_TRY IT:_
Nothing in the data may be altered; the answer is a verbatim copy of it.

════════════════

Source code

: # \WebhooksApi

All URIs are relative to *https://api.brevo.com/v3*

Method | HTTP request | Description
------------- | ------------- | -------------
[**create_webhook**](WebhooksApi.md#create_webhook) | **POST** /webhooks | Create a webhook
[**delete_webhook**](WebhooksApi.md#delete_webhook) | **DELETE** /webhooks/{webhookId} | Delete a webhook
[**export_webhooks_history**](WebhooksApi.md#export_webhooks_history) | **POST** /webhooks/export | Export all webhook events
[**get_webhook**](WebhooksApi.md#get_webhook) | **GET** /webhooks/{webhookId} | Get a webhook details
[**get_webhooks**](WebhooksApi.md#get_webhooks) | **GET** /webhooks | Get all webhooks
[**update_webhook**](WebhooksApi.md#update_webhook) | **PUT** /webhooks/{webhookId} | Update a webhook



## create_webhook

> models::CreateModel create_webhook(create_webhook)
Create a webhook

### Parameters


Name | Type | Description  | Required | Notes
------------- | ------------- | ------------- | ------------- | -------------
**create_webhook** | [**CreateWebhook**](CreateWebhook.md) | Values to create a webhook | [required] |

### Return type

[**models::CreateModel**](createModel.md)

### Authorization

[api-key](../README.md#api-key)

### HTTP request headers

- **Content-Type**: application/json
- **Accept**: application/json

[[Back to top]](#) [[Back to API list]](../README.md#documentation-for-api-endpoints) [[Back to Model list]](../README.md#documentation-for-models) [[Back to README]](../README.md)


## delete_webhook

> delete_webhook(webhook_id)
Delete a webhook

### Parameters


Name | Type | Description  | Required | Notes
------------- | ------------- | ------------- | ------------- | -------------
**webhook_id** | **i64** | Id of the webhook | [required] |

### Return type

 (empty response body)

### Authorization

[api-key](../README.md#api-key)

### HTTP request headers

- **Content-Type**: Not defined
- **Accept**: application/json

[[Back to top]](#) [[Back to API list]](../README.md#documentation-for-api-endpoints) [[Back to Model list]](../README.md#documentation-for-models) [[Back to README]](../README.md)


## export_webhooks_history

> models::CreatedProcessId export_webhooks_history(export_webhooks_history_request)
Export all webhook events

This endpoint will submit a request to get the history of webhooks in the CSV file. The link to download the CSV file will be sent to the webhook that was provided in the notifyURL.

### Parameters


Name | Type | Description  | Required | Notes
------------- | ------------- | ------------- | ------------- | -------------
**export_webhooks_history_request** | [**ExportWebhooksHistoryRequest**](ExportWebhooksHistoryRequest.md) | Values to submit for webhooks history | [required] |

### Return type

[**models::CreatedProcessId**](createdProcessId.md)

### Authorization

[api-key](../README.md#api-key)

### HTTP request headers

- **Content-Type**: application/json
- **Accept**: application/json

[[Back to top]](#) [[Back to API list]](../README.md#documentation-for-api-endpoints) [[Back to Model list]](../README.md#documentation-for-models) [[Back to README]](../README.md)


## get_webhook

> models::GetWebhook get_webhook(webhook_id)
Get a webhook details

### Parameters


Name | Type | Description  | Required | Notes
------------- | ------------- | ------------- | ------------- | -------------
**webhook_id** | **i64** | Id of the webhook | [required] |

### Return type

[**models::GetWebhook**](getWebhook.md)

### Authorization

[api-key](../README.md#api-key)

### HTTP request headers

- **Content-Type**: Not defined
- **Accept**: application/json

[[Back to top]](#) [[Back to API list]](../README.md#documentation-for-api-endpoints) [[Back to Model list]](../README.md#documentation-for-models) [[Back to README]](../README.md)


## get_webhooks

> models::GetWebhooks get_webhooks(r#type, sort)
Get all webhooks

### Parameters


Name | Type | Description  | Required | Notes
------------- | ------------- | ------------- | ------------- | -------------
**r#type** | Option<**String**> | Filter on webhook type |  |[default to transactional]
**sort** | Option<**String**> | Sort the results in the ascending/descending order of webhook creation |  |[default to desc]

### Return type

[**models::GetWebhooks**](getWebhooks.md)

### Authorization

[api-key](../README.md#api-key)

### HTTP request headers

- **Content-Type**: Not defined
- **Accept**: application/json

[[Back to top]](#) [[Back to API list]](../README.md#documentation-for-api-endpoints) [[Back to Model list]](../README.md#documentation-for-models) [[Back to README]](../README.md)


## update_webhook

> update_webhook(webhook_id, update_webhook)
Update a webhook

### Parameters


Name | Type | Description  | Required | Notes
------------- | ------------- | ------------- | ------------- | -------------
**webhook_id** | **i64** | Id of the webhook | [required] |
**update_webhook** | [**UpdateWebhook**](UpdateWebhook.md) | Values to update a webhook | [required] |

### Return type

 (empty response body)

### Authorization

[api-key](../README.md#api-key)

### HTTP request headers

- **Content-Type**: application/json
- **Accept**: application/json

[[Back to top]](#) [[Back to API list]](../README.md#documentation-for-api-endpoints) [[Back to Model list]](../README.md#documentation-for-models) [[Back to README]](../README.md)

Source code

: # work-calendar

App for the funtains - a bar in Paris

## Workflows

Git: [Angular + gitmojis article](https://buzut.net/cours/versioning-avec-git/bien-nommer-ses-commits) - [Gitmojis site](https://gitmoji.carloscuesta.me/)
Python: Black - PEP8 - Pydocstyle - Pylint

════════════════

_EXERCISE ANSWER:_
Source code

: # \WebhooksApi

All URIs are relative to *https://api.brevo.com/v3*

Method | HTTP request | Description
------------- | ------------- | -------------
[**create_webhook**](WebhooksApi.md#create_webhook) | **POST** /webhooks | Create a webhook
[**delete_webhook**](WebhooksApi.md#delete_webhook) | **DELETE** /webhooks/{webhookId} | Delete a webhook
[**export_webhooks_history**](WebhooksApi.md#export_webhooks_history) | **POST** /webhooks/export | Export all webhook events
[**get_webhook**](WebhooksApi.md#get_webhook) | **GET** /webhooks/{webhookId} | Get a webhook details
[**get_webhooks**](WebhooksApi.md#get_webhooks) | **GET** /webhooks | Get all webhooks
[**update_webhook**](WebhooksApi.md#update_webhook) | **PUT** /webhooks/{webhookId} | Update a webhook



## create_webhook

> models::CreateModel create_webhook(create_webhook)
Create a webhook

### Parameters


Name | Type | Description  | Required | Notes
------------- | ------------- | ------------- | ------------- | -------------
**create_webhook** | [**CreateWebhook**](CreateWebhook.md) | Values to create a webhook | [required] |

### Return type

[**models::CreateModel**](createModel.md)

### Authorization

[api-key](../README.md#api-key)

### HTTP request headers

- **Content-Type**: application/json
- **Accept**: application/json

[[Back to top]](#) [[Back to API list]](../README.md#documentation-for-api-endpoints) [[Back to Model list]](../README.md#documentation-for-models) [[Back to README]](../README.md)


## delete_webhook

> delete_webhook(webhook_id)
Delete a webhook

### Parameters


Name | Type | Description  | Required | Notes
------------- | ------------- | ------------- | ------------- | -------------
**webhook_id** | **i64** | Id of the webhook | [required] |

### Return type

 (empty response body)

### Authorization

[api-key](../README.md#api-key)

### HTTP request headers

- **Content-Type**: Not defined
- **Accept**: application/json

[[Back to top]](#) [[Back to API list]](../README.md#documentation-for-api-endpoints) [[Back to Model list]](../README.md#documentation-for-models) [[Back to README]](../README.md)


## export_webhooks_history

> models::CreatedProcessId export_webhooks_history(export_webhooks_history_request)
Export all webhook events

This endpoint will submit a request to get the history of webhooks in the CSV file. The link to download the CSV file will be sent to the webhook that was provided in the notifyURL.

### Parameters


Name | Type | Description  | Required | Notes
------------- | ------------- | ------------- | ------------- | -------------
**export_webhooks_history_request** | [**ExportWebhooksHistoryRequest**](ExportWebhooksHistoryRequest.md) | Values to submit for webhooks history | [required] |

### Return type

[**models::CreatedProcessId**](createdProcessId.md)

### Authorization

[api-key](../README.md#api-key)

### HTTP request headers

- **Content-Type**: application/json
- **Accept**: application/json

[[Back to top]](#) [[Back to API list]](../README.md#documentation-for-api-endpoints) [[Back to Model list]](../README.md#documentation-for-models) [[Back to README]](../README.md)


## get_webhook

> models::GetWebhook get_webhook(webhook_id)
Get a webhook details

### Parameters


Name | Type | Description  | Required | Notes
------------- | ------------- | ------------- | ------------- | -------------
**webhook_id** | **i64** | Id of the webhook | [required] |

### Return type

[**models::GetWebhook**](getWebhook.md)

### Authorization

[api-key](../README.md#api-key)

### HTTP request headers

- **Content-Type**: Not defined
- **Accept**: application/json

[[Back to top]](#) [[Back to API list]](../README.md#documentation-for-api-endpoints) [[Back to Model list]](../README.md#documentation-for-models) [[Back to README]](../README.md)


## get_webhooks

> models::GetWebhooks get_webhooks(r#type, sort)
Get all webhooks

### Parameters


Name | Type | Description  | Required | Notes
------------- | ------------- | ------------- | ------------- | -------------
**r#type** | Option<**String**> | Filter on webhook type |  |[default to transactional]
**sort** | Option<**String**> | Sort the results in the ascending/descending order of webhook creation |  |[default to desc]

### Return type

[**models::GetWebhooks**](getWebhooks.md)

### Authorization

[api-key](../README.md#api-key)

### HTTP request headers

- **Content-Type**: Not defined
- **Accept**: application/json

[[Back to top]](#) [[Back to API list]](../README.md#documentation-for-api-endpoints) [[Back to Model list]](../README.md#documentation-for-models) [[Back to README]](../README.md)


## update_webhook

> update_webhook(webhook_id, update_webhook)
Update a webhook

### Parameters


Name | Type | Description  | Required | Notes
------------- | ------------- | ------------- | ------------- | -------------
**webhook_id** | **i64** | Id of the webhook | [required] |
**update_webhook** | [**UpdateWebhook**](UpdateWebhook.md) | Values to update a webhook | [required] |

### Return type

 (empty response body)

### Authorization

[api-key](../README.md#api-key)

### HTTP request headers

- **Content-Type**: application/json
- **Accept**: application/json

[[Back to top]](#) [[Back to API list]](../README.md#documentation-for-api-endpoints) [[Back to Model list]](../README.md#documentation-for-models) [[Back to README]](../README.md)

Source code

: # work-calendar

App for the funtains - a bar in Paris

## Workflows

Git: [Angular + gitmojis article](https://buzut.net/cours/versioning-avec-git/bien-nommer-ses-commits) - [Gitmojis site](https://gitmoji.carloscuesta.me/)
Python: Black - PEP8 - Pydocstyle - Pylint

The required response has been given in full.